**Task requirements**
Could you write out each entry exactly as it reads?

**Source texts of formatted documents**
****************
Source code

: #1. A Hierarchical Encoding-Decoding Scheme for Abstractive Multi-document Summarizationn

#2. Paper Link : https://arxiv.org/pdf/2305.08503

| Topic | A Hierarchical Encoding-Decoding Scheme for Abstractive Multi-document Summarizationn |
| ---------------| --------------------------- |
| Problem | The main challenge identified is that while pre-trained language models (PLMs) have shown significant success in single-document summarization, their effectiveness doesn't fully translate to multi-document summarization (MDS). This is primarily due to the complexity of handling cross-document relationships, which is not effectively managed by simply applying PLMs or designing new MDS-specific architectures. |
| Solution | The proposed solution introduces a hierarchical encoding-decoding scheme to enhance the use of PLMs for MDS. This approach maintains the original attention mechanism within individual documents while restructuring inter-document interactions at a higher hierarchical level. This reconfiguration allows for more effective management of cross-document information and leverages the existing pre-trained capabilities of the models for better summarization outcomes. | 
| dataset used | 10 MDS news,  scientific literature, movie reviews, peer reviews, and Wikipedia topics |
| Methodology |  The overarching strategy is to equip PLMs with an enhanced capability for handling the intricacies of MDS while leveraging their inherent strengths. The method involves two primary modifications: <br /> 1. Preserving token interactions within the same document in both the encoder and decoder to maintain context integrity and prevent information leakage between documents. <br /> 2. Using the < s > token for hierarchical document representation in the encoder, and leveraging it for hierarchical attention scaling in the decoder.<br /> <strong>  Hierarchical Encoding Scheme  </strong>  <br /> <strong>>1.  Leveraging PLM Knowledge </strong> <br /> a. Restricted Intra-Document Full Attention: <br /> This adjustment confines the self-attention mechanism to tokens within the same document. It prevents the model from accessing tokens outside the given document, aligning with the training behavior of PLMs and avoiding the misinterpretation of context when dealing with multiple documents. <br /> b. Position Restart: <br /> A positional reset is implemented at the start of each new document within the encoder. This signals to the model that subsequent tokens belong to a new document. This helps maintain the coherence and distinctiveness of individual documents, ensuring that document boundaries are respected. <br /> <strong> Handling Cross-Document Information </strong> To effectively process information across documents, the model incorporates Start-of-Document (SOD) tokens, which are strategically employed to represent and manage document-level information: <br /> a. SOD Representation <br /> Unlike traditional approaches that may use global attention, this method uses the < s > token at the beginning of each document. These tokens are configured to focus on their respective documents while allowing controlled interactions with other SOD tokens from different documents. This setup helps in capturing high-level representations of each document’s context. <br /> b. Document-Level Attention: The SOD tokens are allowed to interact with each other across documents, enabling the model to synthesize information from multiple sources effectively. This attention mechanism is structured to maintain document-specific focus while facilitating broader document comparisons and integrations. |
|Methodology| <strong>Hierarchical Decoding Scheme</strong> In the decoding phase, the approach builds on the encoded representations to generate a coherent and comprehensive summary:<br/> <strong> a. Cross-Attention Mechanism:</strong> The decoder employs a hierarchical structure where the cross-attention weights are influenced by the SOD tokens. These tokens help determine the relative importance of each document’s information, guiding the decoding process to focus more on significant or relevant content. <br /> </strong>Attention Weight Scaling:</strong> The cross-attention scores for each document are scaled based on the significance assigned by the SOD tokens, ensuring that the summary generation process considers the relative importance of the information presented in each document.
****************
**Reply**
Source code

: #1. A Hierarchical Encoding-Decoding Scheme for Abstractive Multi-document Summarizationn

#2. Paper Link : https://arxiv.org/pdf/2305.08503

| Topic | A Hierarchical Encoding-Decoding Scheme for Abstractive Multi-document Summarizationn |
| ---------------| --------------------------- |
| Problem | The main challenge identified is that while pre-trained language models (PLMs) have shown significant success in single-document summarization, their effectiveness doesn't fully translate to multi-document summarization (MDS). This is primarily due to the complexity of handling cross-document relationships, which is not effectively managed by simply applying PLMs or designing new MDS-specific architectures. |
| Solution | The proposed solution introduces a hierarchical encoding-decoding scheme to enhance the use of PLMs for MDS. This approach maintains the original attention mechanism within individual documents while restructuring inter-document interactions at a higher hierarchical level. This reconfiguration allows for more effective management of cross-document information and leverages the existing pre-trained capabilities of the models for better summarization outcomes. | 
| dataset used | 10 MDS news,  scientific literature, movie reviews, peer reviews, and Wikipedia topics |
| Methodology |  The overarching strategy is to equip PLMs with an enhanced capability for handling the intricacies of MDS while leveraging their inherent strengths. The method involves two primary modifications: <br /> 1. Preserving token interactions within the same document in both the encoder and decoder to maintain context integrity and prevent information leakage between documents. <br /> 2. Using the < s > token for hierarchical document representation in the encoder, and leveraging it for hierarchical attention scaling in the decoder.<br /> <strong>  Hierarchical Encoding Scheme  </strong>  <br /> <strong>>1.  Leveraging PLM Knowledge </strong> <br /> a. Restricted Intra-Document Full Attention: <br /> This adjustment confines the self-attention mechanism to tokens within the same document. It prevents the model from accessing tokens outside the given document, aligning with the training behavior of PLMs and avoiding the misinterpretation of context when dealing with multiple documents. <br /> b. Position Restart: <br /> A positional reset is implemented at the start of each new document within the encoder. This signals to the model that subsequent tokens belong to a new document. This helps maintain the coherence and distinctiveness of individual documents, ensuring that document boundaries are respected. <br /> <strong> Handling Cross-Document Information </strong> To effectively process information across documents, the model incorporates Start-of-Document (SOD) tokens, which are strategically employed to represent and manage document-level information: <br /> a. SOD Representation <br /> Unlike traditional approaches that may use global attention, this method uses the < s > token at the beginning of each document. These tokens are configured to focus on their respective documents while allowing controlled interactions with other SOD tokens from different documents. This setup helps in capturing high-level representations of each document’s context. <br /> b. Document-Level Attention: The SOD tokens are allowed to interact with each other across documents, enabling the model to synthesize information from multiple sources effectively. This attention mechanism is structured to maintain document-specific focus while facilitating broader document comparisons and integrations. |
|Methodology| <strong>Hierarchical Decoding Scheme</strong> In the decoding phase, the approach builds on the encoded representations to generate a coherent and comprehensive summary:<br/> <strong> a. Cross-Attention Mechanism:</strong> The decoder employs a hierarchical structure where the cross-attention weights are influenced by the SOD tokens. These tokens help determine the relative importance of each document’s information, guiding the decoding process to focus more on significant or relevant content. <br /> </strong>Attention Weight Scaling:</strong> The cross-attention scores for each document are scaled based on the significance assigned by the SOD tokens, ensuring that the summary generation process considers the relative importance of the information presented in each document.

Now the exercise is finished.